### What to do
For this task, output every entry below exactly and omit the pictures.

### Exercise material
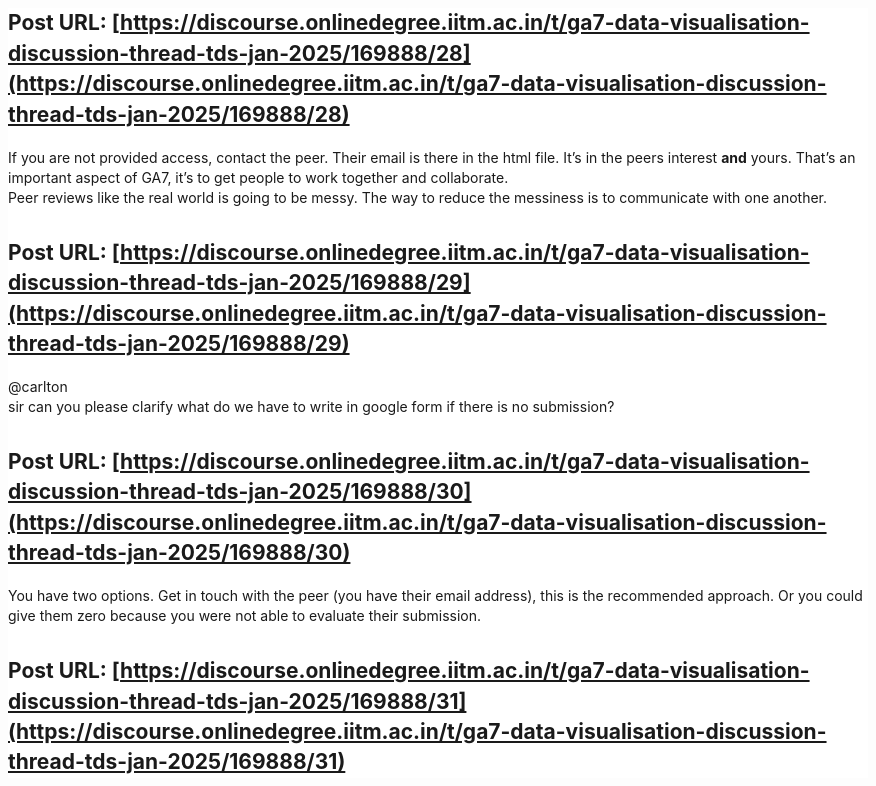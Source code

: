 Post URL: [https://discourse.onlinedegree.iitm.ac.in/t/ga7-data-visualisation-discussion-thread-tds-jan-2025/169888/28](https://discourse.onlinedegree.iitm.ac.in/t/ga7-data-visualisation-discussion-thread-tds-jan-2025/169888/28)
---
If you are not provided access, contact the peer. Their email is there in the html file. It’s in the peers interest **and** yours. That’s an important aspect of GA7, it’s to get people to work together and collaborate.  
Peer reviews like the real world is going to be messy. The way to reduce the messiness is to communicate with one another.

Post URL: [https://discourse.onlinedegree.iitm.ac.in/t/ga7-data-visualisation-discussion-thread-tds-jan-2025/169888/29](https://discourse.onlinedegree.iitm.ac.in/t/ga7-data-visualisation-discussion-thread-tds-jan-2025/169888/29)
---
@carlton  
sir can you please clarify what do we have to write in google form if there is no submission?

Post URL: [https://discourse.onlinedegree.iitm.ac.in/t/ga7-data-visualisation-discussion-thread-tds-jan-2025/169888/30](https://discourse.onlinedegree.iitm.ac.in/t/ga7-data-visualisation-discussion-thread-tds-jan-2025/169888/30)
---
You have two options. Get in touch with the peer (you have their email address), this is the recommended approach. Or you could give them zero because you were not able to evaluate their submission.

Post URL: [https://discourse.onlinedegree.iitm.ac.in/t/ga7-data-visualisation-discussion-thread-tds-jan-2025/169888/31](https://discourse.onlinedegree.iitm.ac.in/t/ga7-data-visualisation-discussion-thread-tds-jan-2025/169888/31)
---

### Response for this exercise
Source code

: Post URL: [https://discourse.onlinedegree.iitm.ac.in/t/ga7-data-visualisation-discussion-thread-tds-jan-2025/169888/28](https://discourse.onlinedegree.iitm.ac.in/t/ga7-data-visualisation-discussion-thread-tds-jan-2025/169888/28)
---
If you are not provided access, contact the peer. Their email is there in the html file. It’s in the peers interest **and** yours. That’s an important aspect of GA7, it’s to get people to work together and collaborate.  
Peer reviews like the real world is going to be messy. The way to reduce the messiness is to communicate with one another.

Post URL: [https://discourse.onlinedegree.iitm.ac.in/t/ga7-data-visualisation-discussion-thread-tds-jan-2025/169888/29](https://discourse.onlinedegree.iitm.ac.in/t/ga7-data-visualisation-discussion-thread-tds-jan-2025/169888/29)
---
@carlton  
sir can you please clarify what do we have to write in google form if there is no submission?

Post URL: [https://discourse.onlinedegree.iitm.ac.in/t/ga7-data-visualisation-discussion-thread-tds-jan-2025/169888/30](https://discourse.onlinedegree.iitm.ac.in/t/ga7-data-visualisation-discussion-thread-tds-jan-2025/169888/30)
---
You have two options. Get in touch with the peer (you have their email address), this is the recommended approach. Or you could give them zero because you were not able to evaluate their submission.

Post URL: [https://discourse.onlinedegree.iitm.ac.in/t/ga7-data-visualisation-discussion-thread-tds-jan-2025/169888/31](https://discourse.onlinedegree.iitm.ac.in/t/ga7-data-visualisation-discussion-thread-tds-jan-2025/169888/31)
---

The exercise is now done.